É un minore male il  paganesimo antico o la irreligiositá moderna ?  Se consultiamo la storia e esaminiamo attentamente le condizioni religiose e morali del mondo pagano, notiamo subito che tali condizioni erano molto piú gravi e tristi di quelle che constatiamo nei giorni nostri, facendo la dovuta distinzione.  Dalla parte religiosa é notissimo che il concetto di un único Dio e il culto verso di Lui era pressoché scomparso nei popoli che non possedevano, come Israele, una divina rivelazione.  Sia in Roma come in Grecia, i miti idolatrati non si limitavano piú a divinizzare gli elementi della natura, ma alzavano anche templi e altari agli Dei che personificavano il vizio e anche le passioni piú vergognose.
 



Soltanto alcuni individui, dotati di grande ingegno, avevano saputo elevarsi con il loro pensiero e al di sopra della cosmologia professata nei miti piú antichi, erano giunti, confusamente, al concetto di Dio Supremo e Rettore di tutte le cose: ma il loro sapere era rimasto quasi rinchiuso come un tesoro accessibile solo a pochi privilegiati discepoli, senza che il patrimonio della veritá contenuto negli errori non pochi, nelle loro dottrine, potesse di alcun modo influire sulla mentalitá religiosa e morale dei loro popoli.  Se dal campo della pura religione ci portiamo su quella morale, abbiamo dati sufficienti per poter concludere come la moralitá pubblica e privata, come teoria e pratica, era scesa a un livello molto basso.

 
La schiavitú era diffusa di tale misura che la maggior parte della umanitá ne subiva un grave peso e la vita sociale era cosí ordinata su questo sistema che, nella stima comune, la schiavitú era ritenuta come una conseguenza necessaria del diritto naturale.  Se si pensa ai giochi del circo, in cui venivano sacrificati migliaia di gladiatori nello spazio di pochi mesi: se riflettiamo alle condizioni inumani cui spesso erano soggetti gli schiavi abbandonati all'arbitrio crudele e alla voluttá dei loro patroni: se consideriamo con quali principi potevano crescere le giovani generazioni, la cui educazione era riservata agli schiavi, solo allora il quadro della vita morale ci appare in quel tempo nella sua completa realtá come triste e lamentabile.  Che dire, poi, della scarsa moralitá in cui era stata avvilita l'instituzione sacra del matrimonio e della famiglia ?

 
Sappiamo che era ammesso dalle leggi romane la solubitá del matrimonio: molto facile e comune era la pratica della poligamia: la vita oziosa offriva ai ricchi e benestanti larghe possibilitá e frequenti occasioni per quelle forme di immoralitá che piú si incontrano lá dove l'ozio si unisce alla ricchezza insieme alla potenza e ignoranza.  Come correlato pratico di simili principi ne deriva il disprezzo per la missione sacra della maternitá,  nessun rispetto per il diritto alla vita dei figli nati o nascituri e da osservare che le matrone contavano i loro anni conforme il numero dei mariti che avevano avuto o si erano divorziati.
 Pertanto, una piaga che insanguina l'augusto seno della nostra madre chiesa é la irreligiositá dei suoi figli, molto specialmente in questi tempi di penombra.
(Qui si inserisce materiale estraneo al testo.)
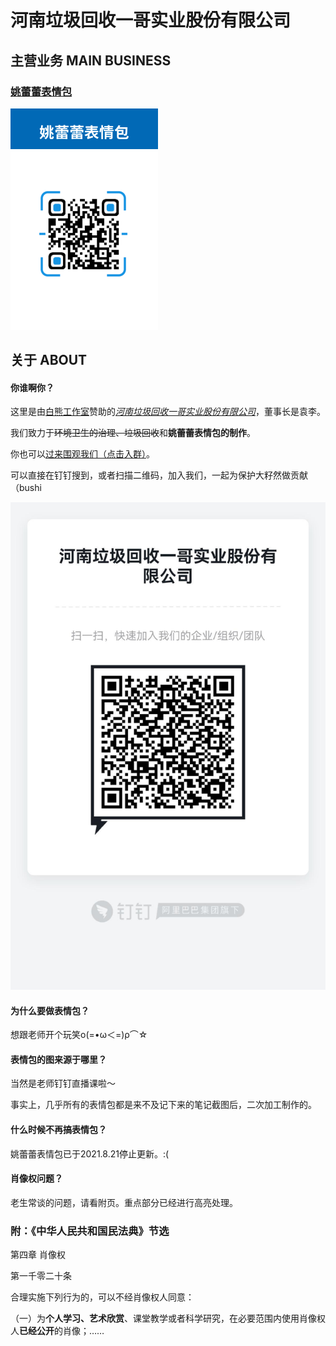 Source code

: # 河南垃圾回收一哥实业股份有限公司

## 主营业务 MAIN BUSINESS

### [姚蕾蕾表情包](https://www.aliyundrive.com/s/QqDM6TJwfW8)

![姚蕾蕾表情包](姚蕾蕾表情包.png)

## 关于 ABOUT

#### 你谁啊你？

这里是由[白熊工作室](https://www.HK256.top)赞助的[*河南垃圾回收一哥实业股份有限公司*](https://lajihuishou.HK256.top)，董事长是袁李。

我们致力于~~环境卫生的治理、垃圾回收~~和**姚蕾蕾表情包的制作**。

你也可以[过来围观我们（点击入群）](https://qr.dingtalk.com/action/joingroup?code=v1,k1,EqtMqmewFjXzDqNX+SmE/yRxNr4u7ZLpFexJZonq5lU=&_dt_no_comment=1&origin=11)。

可以直接在钉钉搜到，或者扫描二维码，加入我们，一起为保护大籽然做贡献（bushi

![入群二维码](入群二维码.jpeg)

#### 为什么要做表情包？

想跟老师开个玩笑ο(=•ω＜=)ρ⌒☆

#### 表情包的图来源于哪里？

当然是老师钉钉直播课啦～

事实上，几乎所有的表情包都是来不及记下来的笔记截图后，二次加工制作的。

#### 什么时候不再搞表情包？

姚蕾蕾表情包已于2021.8.21停止更新。:(

#### 肖像权问题？

老生常谈的问题，请看附页。重点部分已经进行高亮处理。




### 附：《中华人民共和国民法典》节选

第四章   肖像权

第一千零二十条

合理实施下列行为的，可以不经肖像权人同意：

（一）为**个人学习、艺术欣赏**、课堂教学或者科学研究，在必要范围内使用肖像权人**已经公开**的肖像；……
Se noi rivolgiamo oggi lo sguardo alle nostre cittá vediamo, fatte le dovute eccezioni, una buona parte di cristiani vivere come se non appartenessero a nessuna religione e tanto meno alla religione cattolica.  Questi cristiani si vantano di essere tali e non operano che da increduli e pagani e vivono fra il vizio e la virtú: vivono una vita effeminata sotto il simbolo della croce: é una tale piaga che la chiesa potrebbe ripetere: " ecco, nella mia pace l'amarezza é maggiore."

 
Non si brama altro da certi cuori che non sanno cosa sia amore vero, puro e santo, se non l'amore bestiale, sensuale, pieno di desideri impuri, macchinazioni, progetti libidinosi,come porci che anelano al fango e sporcizie.  Non si parla di altro, specialmente per gli uomini e giovani, se ci é qualche donna o ragazza: un cratere vulcanico. Aveva ragione Pitagora di dire a un giovane che amava stare piú com le donne che coi filosofi, " anche i porci amano stare piú nel fango che nell'acqua pura"   Oggi giorno non guadiamo altro in privato, in pubblico, in casa e fuori casa letture e figure oscene, ritratti e sculture procaci di nuditá licenziosa piú che libera, internet per usufruire e soddisfare il piacere della libido che ci offre solo toccando una tasto, politici che procurano convincere   il diritto alle unioni  omosessuali, il diritto  a una concezione spuria, all'embrione considerato un tessuto anatomico, a cui rispetto Tertulliano giá aveva detto: " é giá uomo quello che lo sará " e altro e altro.......  Non si fa altro che ingolfarsi di tale sporcizie e brutture, video erótici, orgia,fantasie e  lussuria vendendo l'anima al bel piacere carnale.  Per la irreligiositá moderna non solo abbiamo cristiani sopra descritti, ma appunto per lo stato miserabile ne viene di conseguenze che essi negano l'esistenzia, la sua adorazione, ogni rito religioso e tutto quello che insegna la chiesa, per cui, sebbene con dolore, possiamo dire che é minor male il paganesimo antico che l'irreligiositá moderna.


 
É minor male il paganesimo antico anche se in esso incontriamo un stato di vivere in quella marea di male,in quanto possiamo ammettere una certa ignoranza involontaria  di tutto quello che essi facevano e quindi degno di compatimento. Non cosí possiamo dire della irreligiositá moderna per cui é um male maggiore.   Oggi abbiamo la grazia, abbiamo i sacramenti, santi e sublimi insegnamenti della Santa Madre Chiesa, un apostolato molto vasto, che co le molteplici forme di esplicazioni dá ai cristiani i lumi per poter conoscere ció che é bene e ció che é male.  Non nego che anche i pagani non abbiano conosciuto il bene e il male per la loro coscienza, ma essi non avevano mezzi per combattere il male, quindi, é sempre um minor male minore il  paganesimo antico che la irreligiositá moderna , poiché i cristiani oggi conoscono e molto bene i mezzi per vincere il male che li domina.
 
Alberto Rossini

AS VIAS DO ESPIRITO

Imitação... 1.24 DO JUIZO E DAS PENAS DOS PECADORES

Image

Imitação... 1.24
 
DO JUIZO E DAS PENAS
DOS PECADORES
 

Em todas as coisas olha o fim e como comparecerás diante do Juiz sevéro a quem nada é oculto, que não se deixa aplacar com dádivas, nem aceita desculpas: mas julgará com justiça.
Estulto e miserável pecador ! Que responderás a Deus que conhece todos os teus crime, se tremes em presença de um homem irado ?
Por que não te preparas para o dia do juizo, quando ninguém poderá ser escusado ou defendido por outrem, pois cada um terá bastante para fazer por si ?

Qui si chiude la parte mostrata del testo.